:: Exercise directions ::
The number of lines holding "actually" in the listing below is all you should give.

:: Records for the exercise ::
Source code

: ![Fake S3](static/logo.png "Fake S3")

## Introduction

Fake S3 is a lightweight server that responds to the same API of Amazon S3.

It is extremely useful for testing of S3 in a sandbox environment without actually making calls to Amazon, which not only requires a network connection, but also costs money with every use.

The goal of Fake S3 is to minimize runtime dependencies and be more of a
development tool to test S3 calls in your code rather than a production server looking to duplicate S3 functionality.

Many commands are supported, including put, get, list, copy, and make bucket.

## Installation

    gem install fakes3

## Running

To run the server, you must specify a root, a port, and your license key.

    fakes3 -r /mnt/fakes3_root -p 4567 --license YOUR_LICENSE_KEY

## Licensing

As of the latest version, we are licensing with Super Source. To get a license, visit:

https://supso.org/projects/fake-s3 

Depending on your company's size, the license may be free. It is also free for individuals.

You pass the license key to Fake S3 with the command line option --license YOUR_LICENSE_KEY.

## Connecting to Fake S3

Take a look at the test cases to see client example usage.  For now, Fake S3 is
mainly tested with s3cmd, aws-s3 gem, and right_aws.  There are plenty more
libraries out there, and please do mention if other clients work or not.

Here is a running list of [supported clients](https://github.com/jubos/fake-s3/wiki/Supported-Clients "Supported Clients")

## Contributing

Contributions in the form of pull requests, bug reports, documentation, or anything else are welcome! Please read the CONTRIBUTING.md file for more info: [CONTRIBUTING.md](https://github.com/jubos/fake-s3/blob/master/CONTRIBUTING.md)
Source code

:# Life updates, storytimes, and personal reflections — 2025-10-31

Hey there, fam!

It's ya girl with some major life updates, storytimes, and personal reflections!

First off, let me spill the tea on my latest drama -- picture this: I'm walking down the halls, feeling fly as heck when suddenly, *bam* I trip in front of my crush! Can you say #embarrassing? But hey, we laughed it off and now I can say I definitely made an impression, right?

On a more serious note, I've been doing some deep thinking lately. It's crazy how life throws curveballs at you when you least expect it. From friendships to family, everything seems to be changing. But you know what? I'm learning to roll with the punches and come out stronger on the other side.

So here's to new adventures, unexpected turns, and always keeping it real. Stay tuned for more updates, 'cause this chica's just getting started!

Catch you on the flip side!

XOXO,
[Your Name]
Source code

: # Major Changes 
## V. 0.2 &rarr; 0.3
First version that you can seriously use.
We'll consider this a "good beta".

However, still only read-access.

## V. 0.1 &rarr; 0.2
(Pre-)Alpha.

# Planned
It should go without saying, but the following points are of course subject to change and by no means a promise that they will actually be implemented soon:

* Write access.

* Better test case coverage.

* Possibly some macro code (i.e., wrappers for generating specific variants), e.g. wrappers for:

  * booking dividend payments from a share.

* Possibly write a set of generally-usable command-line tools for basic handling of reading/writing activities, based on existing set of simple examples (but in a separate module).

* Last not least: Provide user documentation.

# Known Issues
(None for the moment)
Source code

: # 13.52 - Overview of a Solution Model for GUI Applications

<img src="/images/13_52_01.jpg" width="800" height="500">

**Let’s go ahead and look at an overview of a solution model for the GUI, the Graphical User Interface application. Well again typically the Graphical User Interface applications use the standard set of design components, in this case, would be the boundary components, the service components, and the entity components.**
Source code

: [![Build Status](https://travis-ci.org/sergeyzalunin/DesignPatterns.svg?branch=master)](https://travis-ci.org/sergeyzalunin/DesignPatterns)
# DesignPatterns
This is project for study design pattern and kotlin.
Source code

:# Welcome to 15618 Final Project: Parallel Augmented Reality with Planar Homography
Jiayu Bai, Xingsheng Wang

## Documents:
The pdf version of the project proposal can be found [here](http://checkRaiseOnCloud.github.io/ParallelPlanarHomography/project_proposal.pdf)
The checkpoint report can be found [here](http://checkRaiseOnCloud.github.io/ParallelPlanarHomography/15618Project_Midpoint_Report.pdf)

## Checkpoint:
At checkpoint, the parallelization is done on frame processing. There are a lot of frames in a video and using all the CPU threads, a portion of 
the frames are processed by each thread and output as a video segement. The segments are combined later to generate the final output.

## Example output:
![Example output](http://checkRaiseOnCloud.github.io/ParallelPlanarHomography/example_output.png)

:: Answer for the task ::
2